#### Task instructions
Make an exact copy of every entry.

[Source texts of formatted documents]
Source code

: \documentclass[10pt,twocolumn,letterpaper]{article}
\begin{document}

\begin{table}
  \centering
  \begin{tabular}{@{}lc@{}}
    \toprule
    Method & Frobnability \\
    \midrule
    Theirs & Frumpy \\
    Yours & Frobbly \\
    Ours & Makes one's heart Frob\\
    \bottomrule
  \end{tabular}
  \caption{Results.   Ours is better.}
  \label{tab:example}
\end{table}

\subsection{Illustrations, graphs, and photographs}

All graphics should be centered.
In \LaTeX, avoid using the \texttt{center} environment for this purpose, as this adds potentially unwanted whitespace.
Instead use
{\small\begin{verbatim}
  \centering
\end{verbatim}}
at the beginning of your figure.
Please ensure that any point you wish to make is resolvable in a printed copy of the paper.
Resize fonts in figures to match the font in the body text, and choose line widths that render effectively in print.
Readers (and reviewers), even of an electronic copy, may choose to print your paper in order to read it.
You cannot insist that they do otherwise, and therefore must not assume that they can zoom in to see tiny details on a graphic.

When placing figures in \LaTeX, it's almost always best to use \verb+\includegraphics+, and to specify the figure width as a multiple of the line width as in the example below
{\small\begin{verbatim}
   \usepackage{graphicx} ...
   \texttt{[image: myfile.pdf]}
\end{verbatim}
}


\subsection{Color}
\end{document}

#### Task response
Source code

: \documentclass[10pt,twocolumn,letterpaper]{article}
\begin{document}

\begin{table}
  \centering
  \begin{tabular}{@{}lc@{}}
    \toprule
    Method & Frobnability \\
    \midrule
    Theirs & Frumpy \\
    Yours & Frobbly \\
    Ours & Makes one's heart Frob\\
    \bottomrule
  \end{tabular}
  \caption{Results.   Ours is better.}
  \label{tab:example}
\end{table}

\subsection{Illustrations, graphs, and photographs}

All graphics should be centered.
In \LaTeX, avoid using the \texttt{center} environment for this purpose, as this adds potentially unwanted whitespace.
Instead use
{\small\begin{verbatim}
  \centering
\end{verbatim}}
at the beginning of your figure.
Please ensure that any point you wish to make is resolvable in a printed copy of the paper.
Resize fonts in figures to match the font in the body text, and choose line widths that render effectively in print.
Readers (and reviewers), even of an electronic copy, may choose to print your paper in order to read it.
You cannot insist that they do otherwise, and therefore must not assume that they can zoom in to see tiny details on a graphic.

When placing figures in \LaTeX, it's almost always best to use \verb+\includegraphics+, and to specify the figure width as a multiple of the line width as in the example below
{\small\begin{verbatim}
   \usepackage{graphicx} ...
   \texttt{[image: myfile.pdf]}
\end{verbatim}
}


\subsection{Color}
\end{document}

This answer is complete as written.